You changed my mourning into dancing;
you took off my sackcloth and clothed me with gladness.
With my whole being I sing endless praise to you.
O Lord, my God, forever will I give you thanks.
[Psalm 30:12-13]

I have an internship at Patrick B. Harris Psychiatric Hospital in Anderson, SC, this semester.  Though I want to talk more about this experience at a later date, this experience is worth mentioning in this context as well.  Working at the hospital, I interact with and hear stories every day from patients who have suffered from major depression.  I have heard stories of despair, emptiness, isolation, and suicide attempts.  These stories are a daily reminder of my own struggle with depression and anxiety my sophomore year at Erskine.  As a Christian who desires to work in the mental health field I actually thank God now for that experience, miserable though it was.

Some Christians have this misconception that mental illnesses, particularly depression & anxiety, happen to people when their faith is not strong enough, when they are not praying hard enough, or something along those lines.  I would like to go on the record as saying that that is completely 110% untrue.  The most difficult part of my depression was that I did have strong faith, yet I could no longer feel God’s presence and guidance in my life as I used to.  My faith never left me, though; on the contrary, it was my faith in the Lord that kept me going and gave me hope.  Eventually, as the Psalm above says, God changed my mourning into dancing, my depression into joy.  And now I have an understanding and empathy for the patients and for friends of mine going through a similar dark time.  I thank God for my suffering AND my health.

My soul, be at rest in God alone, from whom comes my hope.
God alone is my rock and my salvation, my secure height; I shall not fall.
My safety and glory are with God, my strong rock and refuge.
[Psalm 62:6-8]

My biggest worry right now, I think, is where I will be going to graduate school next year.  I have been accepted to a Masters program but was rejected from 3 PhD programs and have yet to hear from 2 others.  I am trying to take this not-hearing as a good sign; yet I have been worrying and stressing and waking up at night since December 1st, wondering whether any of the programs will accept me.  Yesterday and today have been a welcome and much-needed reminder to myself to hope and trust in the Lord.  I hope for another offer of admission, but more than that I hope to be where God can use me and shape me best to do His work.  I may be stressed about my school work and busy schedule, but I choose this Lent season to actively place my hope in the Lord.

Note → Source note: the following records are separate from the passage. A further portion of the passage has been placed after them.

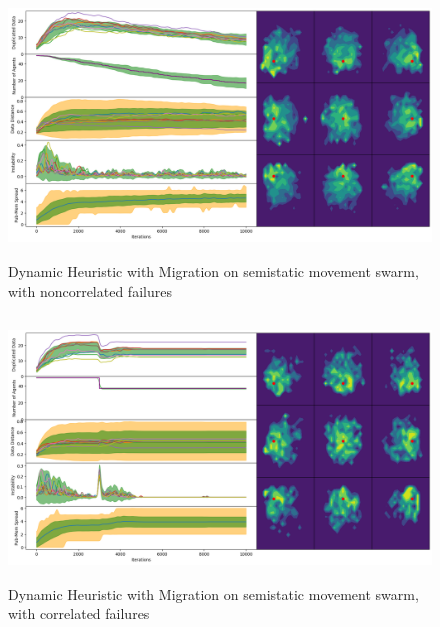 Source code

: \documentclass{UoYCSproject}
\begin{document}
\begin{figure}[htb]
\label{fig:static_movement_non3}
\begin{center}
\centering
\includegraphics[height=7cm]{"./Dynamic_Migration/Static_Move_non.png"}
\caption{Dynamic Heuristic with Migration on semi\-static movement swarm, with non\-correlated failures}
\end{center}
\end{figure}

\begin{figure}[htb]
\label{fig:static_movement_con3}
\begin{center}
\centering
\includegraphics[height=7cm]{"./Dynamic_Migration/Static_Move_con.png"}
\caption{Dynamic Heuristic with Migration on semi\-static movement swarm, with correlated failures}
\end{center}
\end{figure}
\end{document}
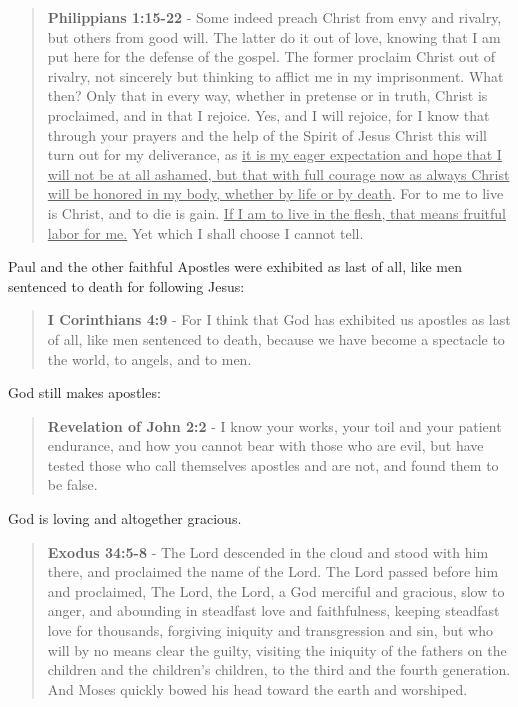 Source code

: \documentclass[11pt]{article}
\begin{document}
\begin{quote}
\textbf{Philippians 1:15-22} - Some indeed preach Christ from envy and rivalry, but others from good will. The latter do it out of love, knowing that I am put here for the defense of the gospel. The former proclaim Christ out of rivalry, not sincerely but thinking to afflict me in my imprisonment. What then? Only that in every way, whether in pretense or in truth, Christ is proclaimed, and in that I rejoice. Yes, and I will rejoice, for I know that through your prayers and the help of the Spirit of Jesus Christ this will turn out for my deliverance, as \uline{it is my eager expectation and hope that I will not be at all ashamed, but that with full courage now as always Christ will be honored in my body, whether by life or by death}. For to me to live is Christ, and to die is gain. \uline{If I am to live in the flesh, that means fruitful labor for me.} Yet which I shall choose I cannot tell.
\end{quote}

Paul and the other faithful Apostles were exhibited as last of all, like men sentenced to death for following Jesus:

\begin{quote}
\textbf{I Corinthians 4:9} - For I think that God has exhibited us apostles as last of all, like men sentenced to death, because we have become a spectacle to the world, to angels, and to men.
\end{quote}

God still makes apostles:

\begin{quote}
\textbf{Revelation of John 2:2} - I know your works, your toil and your patient endurance, and how you cannot bear with those who are evil, but have tested those who call themselves apostles and are not, and found them to be false.
\end{quote}

God is loving and altogether gracious.

\begin{quote}
\textbf{Exodus 34:5-8} - The Lord descended in the cloud and stood with him there, and proclaimed the name of the Lord. The Lord passed before him and proclaimed, The Lord, the Lord, a God merciful and gracious, slow to anger, and abounding in steadfast love and faithfulness, keeping steadfast love for thousands, forgiving iniquity and transgression and sin, but who will by no means clear the guilty, visiting the iniquity of the fathers on the children and the children's children, to the third and the fourth generation. And Moses quickly bowed his head toward the earth and worshiped.
\end{quote}
\end{document}
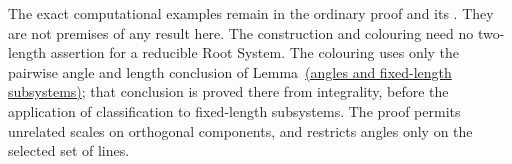 \begin{mergedproofsection}
The exact computational examples remain in the ordinary proof and its
. They are not premises of any result here.
The construction and colouring need no two-length assertion for a reducible
Root System. The colouring uses only the pairwise angle and length conclusion
of Lemma~\hyperref[lem:angles]{(angles and fixed-length subsystems)};
that conclusion is proved there from integrality, before the application
of classification to fixed-length subsystems.
The proof permits unrelated scales on orthogonal components, and
restricts angles only on the selected set of lines.
\end{mergedproofsection}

What is your greatest hope right now?  In what ways has God taught you the value of hope?  How do you remind yourself to have hope when life seems overwhelming?

This post was longer than I intended it to be when I began writing, but thank you for sticking with me and for taking the time to read it.  You are in my prayers and on God’s mind.  May the God of hope fill you with all joy and peace in believing, so that you may abound in hope by the power of the Holy Spirit [Romans 15:13].